SwedishAmerican Hospital is a 357-bed non profit, teaching hospital located in Rockford, Illinois. The hospital is a division of UW Health. The hospital was founded in 1911, opening its doors in 1918 following a period of fund raising. In the mid-1990s the hospital proposed a major campus overhaul that was eventually approved by the city of Rockford, providing SwedishAmerican assistance in recovering a blighted neighborhood nearby. The hospital employees more than 350 physicians and includes an emergency department that is a level II trauma center.

==History==
In 1911, in response to a great need for healthcare services in Rockford, the city's growing Swedish community, under the leadership of Pehr August Peterson, decided to build a new hospital. Swedish American Hospital, founded in 1911, opened its doors to its first patient on July 18, 1918 with the completion of a 55-bed, US$175,000 facility. The hospital's completion followed a period of fund raising to pay for it.

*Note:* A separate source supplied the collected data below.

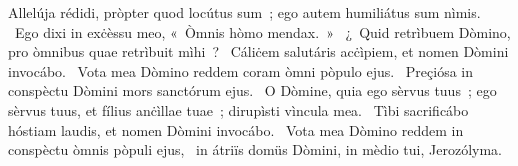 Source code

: { Allelúja}
{%
rédidi, pròpter quod locútus sum~; ego autem humiliátus sum nìmis. 
~Ego dixi in exċèssu meo, «~Òmnis hòmo mendax.~»
~¿~Quid retrìbuem Dòmino, pro òmnibus quae retrìbuit mìhi~? 
~Cáliċem salutáris acċìpiem, et nomen Dòmini invocábo. 
~Vota mea Dòmino reddem coram òmni pòpulo ejus. 
~Preçiósa in conspèctu Dòmini mors sanctórum ejus. 
~O Dòmine, quia ego sèrvus tuus~; ego sèrvus tuus, et fílius anċìllae tuae~; dirupìsti vìncula mea. 
~Tìbi sacrificábo hóstiam laudis, et nomen Dòmini invocábo. 
~Vota mea Dòmino reddem in conspèctu òmnis pòpuli ejus, 
~in átriïs domüs Dòmini, in mèdio tui, Jerozólyma. 
}
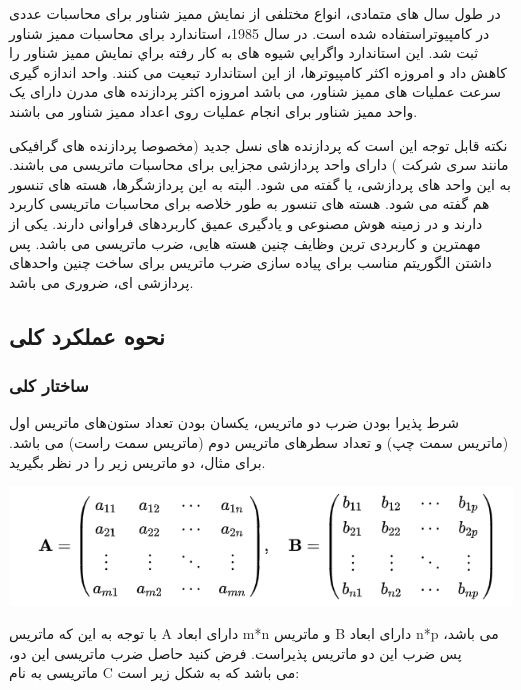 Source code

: \documentclass[12pt,titlepage,a4page , tikz , multi,table , svgnames,xcdraw]{article}
\begin{document}
در طول سال های متمادی، انواع مختلفی از نمایش ممیز شناور برای محاسبات عددی در کامپیوتراستفاده شده است. در سال 1985، استاندارد 
 برای محاسبات ممیز شناور ثبت شد.  اين استاندارد واگرايي شيوه های به كار رفته براي نمايش مميز شناور را كاهش داد و امروزه اکثر کامپیوترها، از این استاندارد تبعیت می کنند. واحد اندازه گیری سرعت عملیات های ممیز شناور، 
می باشد امروزه اکثر پردازنده های مدرن دارای یک واحد ممیز شناور برای انجام عملیات روی اعداد ممیز شناور می باشند. \cite{wikipediaFP}

نکته قابل توجه این است که پردازنده های نسل جدید (مخصوصا پردازنده های گرافیکی مانند سری 
 شرکت 
) دارای واحد پردازشی مجزایی برای محاسبات ماتریسی می باشند. به این واحد های پردازشی، 
 یا 
گفته می شود. البته به این پردازشگرها، هسته های تنسور 
 هم گفته می شود. هسته های تنسور به طور خلاصه برای محاسبات ماتریسی کاربرد دارند و در زمینه هوش مصنوعی و یادگیری عمیق کاربردهای فراوانی دارند. یکی از مهمترین و کاربردی ترین وظایف چنین هسته هایی، ضرب ماتریسی می باشد. پس داشتن الگوریتم مناسب برای پیاده سازی ضرب ماتریس برای ساخت چنین واحدهای پردازشی ای، ضروری می باشد. \cite{wikipediaTPU} \cite{Tensor}



\subsection{نحوه عملکرد کلی}
\subsubsection{ساختار کلی}
	
    شرط پذیرا بودن ضرب دو ماتریس، یکسان بودن تعداد ستون‌های ماتریس اول (ماتریس سمت چپ) و تعداد سطرهای ماتریس دوم (ماتریس سمت راست) می باشد. برای مثال، دو ماتریس زیر را در نظر بگیرید. 

\begin{center}
\includegraphics[scale=0.8]
    {Images/Introduction/mat_mult_1.png}\\
\end{center}

با توجه به این که ماتریس A دارای ابعاد m*n و ماتریس B دارای ابعاد n*p می باشد، پس ضرب این دو ماتریس پذیراست. فرض کنید حاصل ضرب ماتریسی این دو، ماتریسی به نام C می باشد که به شکل زیر است:
	
\end{document}
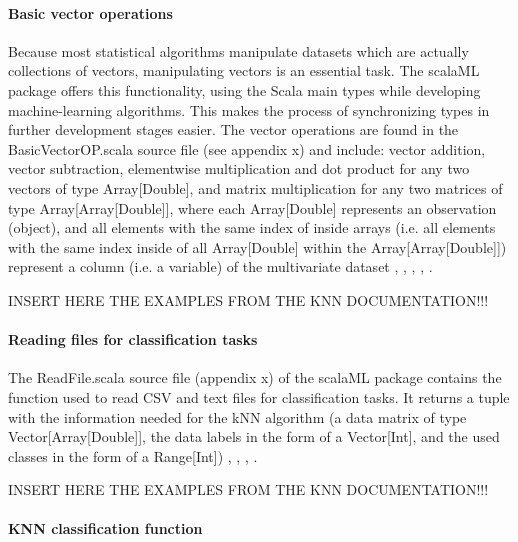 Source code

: \documentclass {article}
\begin{document}
\paragraph {Basic vector operations}

Because most statistical algorithms manipulate datasets which are actually collections of vectors, manipulating vectors is an essential task. The scalaML package offers this functionality, using the Scala main types while developing machine-learning algorithms. This makes the process of synchronizing types in further development stages easier.
 The vector operations are found in the BasicVectorOP.scala source file (see appendix x) and include: vector addition, vector subtraction, elementwise multiplication and dot product for any two vectors of type Array[Double], and matrix multiplication for any two matrices of type Array[Array[Double]], where each Array[Double] represents an observation (object), and all elements with the same index of inside arrays (i.e. all elements with the same index inside of all Array[Double] within the Array[Array[Double]]) represent a column (i.e. a variable) of the multivariate dataset \cite{dawkins_pauls_2005}, \cite{odersky_programming_2010}, \cite{swartz_learning_2015}, \cite{trask_grokking_2017}, \cite{noauthor_scala_2003}.

INSERT HERE THE EXAMPLES FROM THE KNN DOCUMENTATION!!!

\paragraph {Reading files for classification tasks}

The ReadFile.scala source file (appendix x) of the scalaML package contains the function used to read CSV and text files for classification tasks. It returns a tuple with the information needed for the kNN algorithm (a data matrix of type Vector[Array[Double]], the data labels in the form of a Vector[Int],  and the used classes in the form of a Range[Int]) \cite{harrington_machine_2012}, \cite{odersky_programming_2010}, \cite{swartz_learning_2015}, \cite{noauthor_scala_2003}.
 
INSERT HERE THE EXAMPLES FROM THE KNN DOCUMENTATION!!!

\paragraph {KNN classification function}
\end{document}
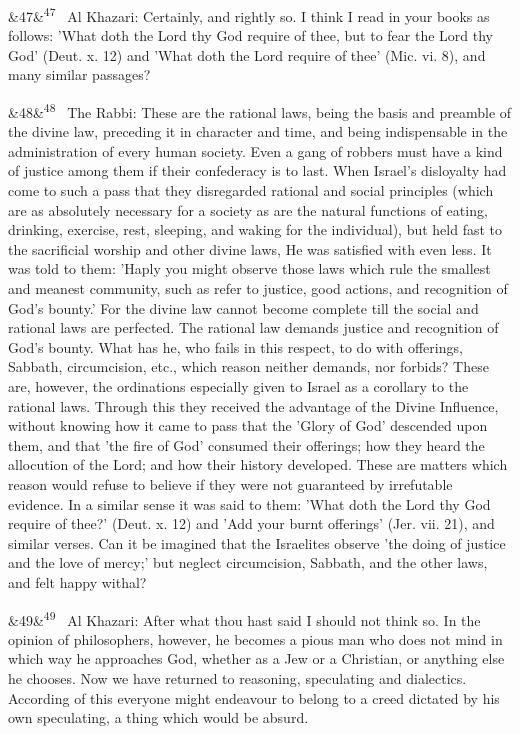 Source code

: \documentclass[12pt]{article}
\newcommand{\para}[1][]{\par\noindent\ifx&#1&\else\textsuperscript{\footnotesize #1}~\fi}
\begin{document}
\para[47] Al Khazari: Certainly, and rightly so. I think I read in your books as follows: 'What doth the Lord thy God require of thee, but to fear the Lord thy God' (Deut. x. 12) and 'What doth the Lord require of thee' (Mic. vi. 8), and many similar passages?

\para[48] The Rabbi: These are the rational laws, being the basis and preamble of the divine law, preceding it in character and time, and being indispensable in the administration of every human society. Even a gang of robbers must have a kind of justice among them if their confederacy is to last. When Israel's disloyalty had come to such a pass that they disregarded rational and social principles (which are as absolutely necessary for a society as are the natural functions of eating, drinking, exercise, rest, sleeping, and waking for the individual), but held fast to the sacrificial worship and other divine laws, He was satisfied with even less. It was told to them: 'Haply you might observe those laws which rule the smallest and meanest community, such as refer to justice, good actions, and recognition of God's bounty.' For the divine law cannot become complete till the social and rational laws are perfected. The rational law demands justice and recognition of God's bounty. What has he, who fails in this respect, to do with offerings, Sabbath, circumcision, etc., which reason neither demands, nor forbids? These are, however, the ordinations especially given to Israel as a corollary to the rational laws. Through this they received the advantage of the Divine Influence, without knowing how it came to pass that the 'Glory of God' descended upon them, and that 'the fire of God' consumed their offerings; how they heard the allocution of the Lord; and how their history developed. These are matters which reason would refuse to believe if they were not guaranteed by irrefutable evidence. In a similar sense it was said to them: 'What doth the Lord thy God require of thee?' (Deut. x. 12) and 'Add your burnt offerings' (Jer. vii. 21), and similar verses. Can it be imagined that the Israelites observe 'the doing of justice and the love of mercy;' but neglect circumcision, Sabbath, and the other laws, and felt happy withal?

\para[49] Al Khazari: After what thou hast said I should not think so. In the opinion of philosophers, however, he becomes a pious man who does not mind in which way he approaches God, whether as a Jew or a Christian, or anything else he chooses. Now we have returned to reasoning, speculating and dialectics. According of this everyone might endeavour to belong to a creed dictated by his own speculating, a thing which would be absurd.
\end{document}
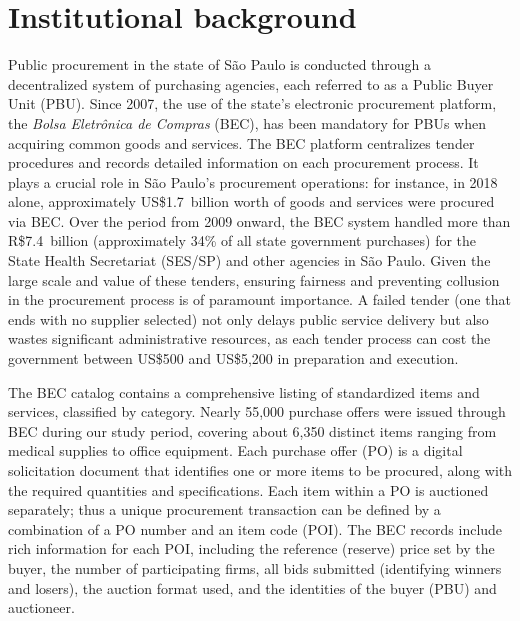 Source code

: \section{Institutional background}\label{hist}
Public procurement in the state of São Paulo is conducted through a decentralized system of purchasing agencies, each referred to as a Public Buyer Unit (PBU). Since 2007, the use of the state's electronic procurement platform, the \emph{Bolsa Eletrônica de Compras} (BEC), has been mandatory for PBUs when acquiring common goods and services. The BEC platform centralizes tender procedures and records detailed information on each procurement process. It plays a crucial role in São Paulo's procurement operations: for instance, in 2018 alone, approximately US\$1.7~billion worth of goods and services were procured via BEC. Over the period from 2009 onward, the BEC system handled more than R\$7.4~billion (approximately 34\% of all state government purchases) for the State Health Secretariat (SES/SP) and other agencies in São Paulo. Given the large scale and value of these tenders, ensuring fairness and preventing collusion in the procurement process is of paramount importance. A failed tender (one that ends with no supplier selected) not only delays public service delivery but also wastes significant administrative resources, as each tender process can cost the government between US\$500 and US\$5,200 in preparation and execution.

The BEC catalog contains a comprehensive listing of standardized items and services, classified by category. Nearly 55,000 purchase offers were issued through BEC during our study period, covering about 6,350 distinct items ranging from medical supplies to office equipment. Each purchase offer (PO) is a digital solicitation document that identifies one or more items to be procured, along with the required quantities and specifications. Each item within a PO is auctioned separately; thus a unique procurement transaction can be defined by a combination of a PO number and an item code (POI). The BEC records include rich information for each POI, including the reference (reserve) price set by the buyer, the number of participating firms, all bids submitted (identifying winners and losers), the auction format used, and the identities of the buyer (PBU) and auctioneer.

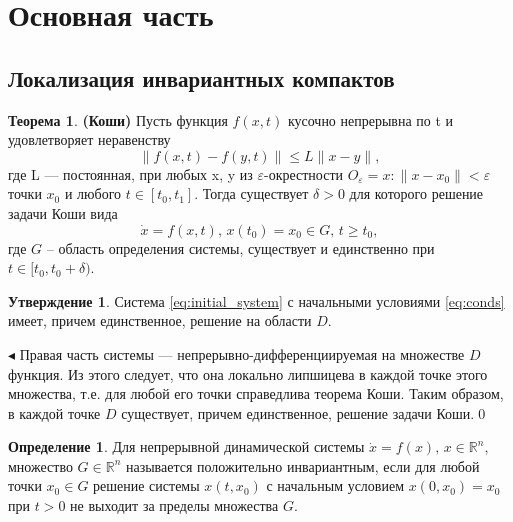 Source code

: \documentclass[12pt,a4paper]{extarticle}
\renewenvironment{proof}{\noindent$\blacktriangleleft$}{}
\theoremstyle{definition}
\newtheorem{theorem}{Теорема}
\theoremstyle{definition}
\newtheorem{definition}{Определение}
\theoremstyle{definition}
\newtheorem{affirmation}{Утверждение}
\begin{document}
	\section{Основная часть}
	\subsection{Локализация инвариантных компактов}
	
	\begin{theorem}\textbf{(Коши)}
		Пусть функция $f(x, t)$ кусочно непрерывна по t и удовлетворяет неравенству
		\[\|f(x,t)-f(y,t)\|\leq L\|x-y\|,\]
		где L — постоянная, при любых x, y из $\varepsilon$-окрестности $O_{\varepsilon} = {x : \|x - x_0\| < \varepsilon}$ точки $x_0$ и любого $t \in [t_0,t_1]$. Тогда существует $\delta > 0$ для которого решение задачи Коши вида 
		\[\dot{x}=f(x,t),\, x(t_0)=x_0\in G,\, t\geq t_0,\]
		где $G$ -- область определения системы, существует и единственно при $t\in[t_0,t_0+\delta)$. 
	\end{theorem}
	
	\begin{affirmation}
		 Система \ref{eq:initial_system} с начальными условиями \ref{eq:conds} имеет, причем единственное, решение на области $D$. 
	\end{affirmation}
	\begin{proof}
		Правая часть системы --- непрерывно-дифференциируемая на множестве $D$ функция. Из этого следует, что она локально липшицева в каждой точке этого множества, т.е. для любой его точки справедлива теорема Коши. Таким образом, в каждой точке $D$ существует, причем единственное, решение задачи Коши.\qed
	\end{proof}
	
	\begin{definition}
		Для непрерывной динамической системы $\dot{x}=f(x),\, x\in\mathbb{R}^n$, множество $G\in\mathbb{R}^n$ называется положительно инвариантным, если для любой точки $x_0\in G$ решение системы $x(t,x_0)$ с начальным условием $x(0, x_0)=x_0$ при $t>0$ не выходит за пределы множества $G$. 
	\end{definition}
	
\end{document}
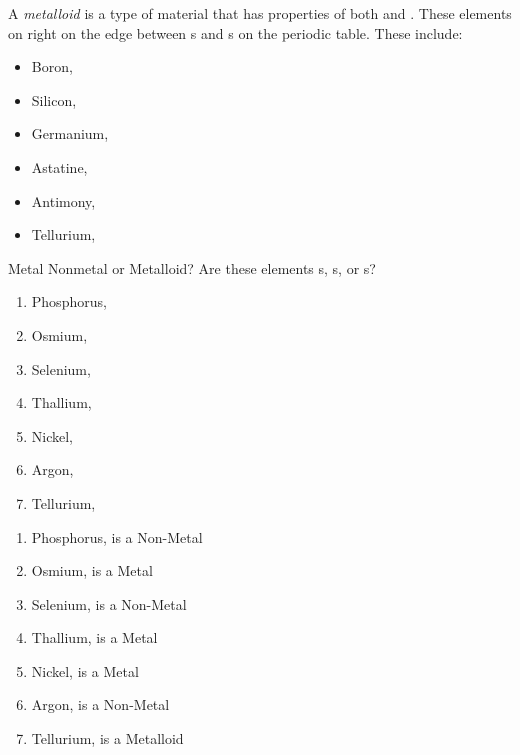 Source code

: \begin{definition}[Metalloid] \label{def:Metalloid}
  A \emph{metalloid} is a type of material that has properties of both  and .
  These elements on right on the edge between s and s on the periodic table.
  These include:
  \begin{itemize}[noitemsep, nolistsep]
    \item Boron, 
    \item Silicon, 
    \item Germanium, 
    \item Astatine, 
    \item Antimony, 
    \item Tellurium, 
  \end{itemize}
\end{definition}

\begin{example}[]{Metal Nonmetal or Metalloid?}
  Are these elements s, s, or s?
  \begin{enumerate}
    \item Phosphorus, 
    \item Osmium, 
    \item Selenium, 
    \item Thallium, 
    \item Nickel, 
    \item Argon, 
    \item Tellurium, 
  \end{enumerate}
  
  \tcblower
  
  \begin{enumerate}
    \item Phosphorus,  is a Non-Metal
    \item Osmium,  is a Metal
    \item Selenium,  is a Non-Metal
    \item Thallium,  is a Metal
    \item Nickel,  is a Metal
    \item Argon,  is a Non-Metal
    \item Tellurium,  is a Metalloid
  \end{enumerate}
\end{example}
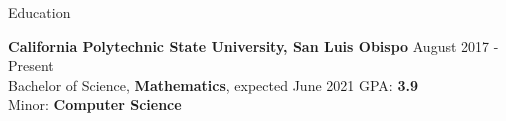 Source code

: \documentclass{resume} %
\begin{document}

\begin{rSection}{Education}

{\bf California Polytechnic State University, San Luis Obispo} \hfill {August 2017 - Present} 
\\ Bachelor of Science, \textbf{Mathematics}, expected June 2021 \hfill {GPA: \textbf{3.9}}
\\ Minor: \textbf{Computer Science}

\end{rSection}

\end{document}
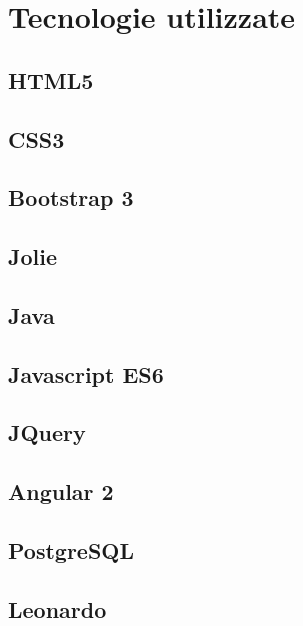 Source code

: \newpage
\section{Tecnologie utilizzate}

\subsection{HTML5}

\subsection{CSS3}

\subsection{Bootstrap 3}

\subsection{Jolie}

\subsection{Java}

\subsection{Javascript ES6}

\subsection{JQuery}

\subsection{Angular 2}

\subsection{PostgreSQL}

\subsection{Leonardo}

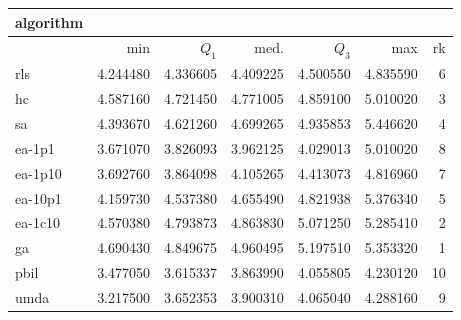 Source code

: \begin{tabular}{@{}l*{5}{>{{}}N{1}{2}}>{{}}N{2}{0}@{}}
\toprule
{algorithm} &  \\
\midrule
& {min} & {$Q_1$} & {med.} & {$Q_3$} & {max} & {rk}\\
\midrule
rls & 4.244480 & 4.336605 & 4.409225 & 4.500550 & 4.835590 & 6\\
hc & 4.587160 & 4.721450 & 4.771005 & 4.859100 & 5.010020 & 3\\
sa & 4.393670 & 4.621260 & 4.699265 & 4.935853 & {\color{blue}} 5.446620 & 4\\
ea-1p1 & 3.671070 & 3.826093 & 3.962125 & 4.029013 & 5.010020 & 8\\
ea-1p10 & 3.692760 & 3.864098 & 4.105265 & 4.413073 & 4.816960 & 7\\
ea-10p1 & 4.159730 & 4.537380 & 4.655490 & 4.821938 & 5.376340 & 5\\
ea-1c10 & 4.570380 & 4.793873 & 4.863830 & 5.071250 & 5.285410 & 2\\
ga & {\color{blue}} 4.690430 & {\color{blue}} 4.849675 & {\color{blue}} 4.960495 & {\color{blue}} 5.197510 & 5.353320 & 1\\
pbil & 3.477050 & 3.615337 & 3.863990 & 4.055805 & 4.230120 & 10\\
umda & 3.217500 & 3.652353 & 3.900310 & 4.065040 & 4.288160 & 9\\
\bottomrule
\end{tabular}
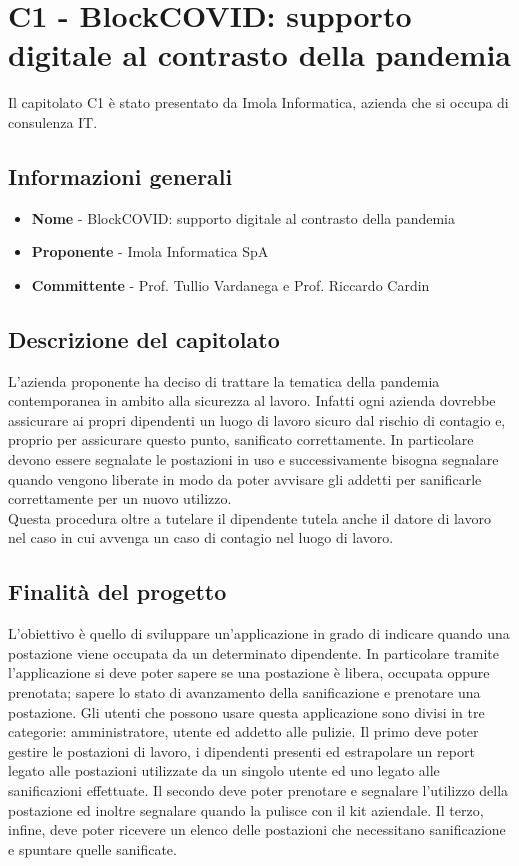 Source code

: \chapter{C1 - BlockCOVID: supporto digitale al contrasto della pandemia}
Il capitolato C1 è stato presentato da Imola Informatica, azienda che si occupa di consulenza IT.
\section{Informazioni generali}
\begin{itemize}
	\item \textbf{Nome} - BlockCOVID: supporto digitale al contrasto della pandemia
	\item \textbf{Proponente} - Imola Informatica SpA
	\item \textbf{Committente} - Prof. Tullio Vardanega e Prof. Riccardo Cardin
\end{itemize}
\section{Descrizione del capitolato}
L'azienda proponente ha deciso di trattare la tematica della pandemia contemporanea in ambito alla sicurezza al lavoro. Infatti ogni azienda dovrebbe assicurare ai propri dipendenti un luogo di lavoro sicuro dal rischio di contagio e, proprio per assicurare questo punto, sanificato correttamente. In particolare devono essere segnalate le postazioni in uso e successivamente bisogna segnalare quando vengono liberate in modo da poter avvisare gli addetti per sanificarle correttamente per un nuovo utilizzo.\\
Questa procedura oltre a tutelare il dipendente tutela anche il datore di lavoro nel caso in cui avvenga un caso di contagio nel luogo di lavoro.
\section{Finalità del progetto}
L'obiettivo è quello di sviluppare un'applicazione in grado di indicare quando una postazione viene occupata da un determinato dipendente. In particolare tramite l'applicazione si deve poter sapere se una postazione è libera, occupata oppure prenotata; sapere lo stato di avanzamento della sanificazione e prenotare una postazione. Gli utenti che possono usare questa applicazione sono divisi in tre categorie: amministratore, utente ed addetto alle pulizie. Il primo deve poter gestire le postazioni di lavoro, i dipendenti presenti ed estrapolare un report legato alle postazioni utilizzate da un singolo utente ed uno legato alle sanificazioni effettuate. Il secondo deve poter prenotare e segnalare l'utilizzo della postazione ed inoltre segnalare quando la pulisce con il kit aziendale. Il terzo, infine, deve poter ricevere un elenco delle postazioni che necessitano sanificazione e spuntare quelle sanificate.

During the mid-1990s officials at Swedish American proposed a long term hospital campus modernization and expansion. Part of the proposal was a request to the city of Rockford was to reroute Charles Street, which passed through the middle of the existing hospital campus. The city agreed, provided Swedish American help renovate and revitalize the blighted neighborhood south of the hospital. The hospital acquired 31 properties in a six-block area south of the complex and committed $2 million to the project. By 2001 dilapidated structures had been demolished and the hospital, along with the city and Habitat for Humanity began construction on the area's first new homes.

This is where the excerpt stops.